For Veopur-MPA samples, preliminary tests showed that grafting of -COOH functions alone was not sufficient to endow the expected amphiphilic properties to the initially highly hydrophobic polyol. On the other hand, under the form of carboxylate -COO-, stable over two months Veopur-MPTEA suspensions were obtained, with mean particle size in the range of 150-200 nm (table 4). After the polymerization step, particle mean diameter remained broadly of the same order, around 180 ± 40 nm. Concerning particle size distribution, at this stage of the study it was not possible to clearly conclude about an eventual impact of the grafting rate, neither for the polyol dispersions, nor for the WPU dispersions.

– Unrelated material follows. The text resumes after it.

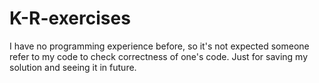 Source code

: # K-R-exercises
I have no programming experience before, so it's not expected someone refer to my code to check correctness of one's code. Just for saving my solution and seeing it in future.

However, the grafting rate seemed to have a significant impact on dispersion stability. The influence was evaluated for samples in the range from 35 to 98 %, and it was observed that a minimum grafting rate of 60 % was required to obtain homogeneous and stable over time WPU dispersions without any sludge or phase separation. Moreover, WPU dispersions with lower grafting rates exhibited poor coalescence during drying and led to heterogeneous materials, unsuitable for example for coating applications.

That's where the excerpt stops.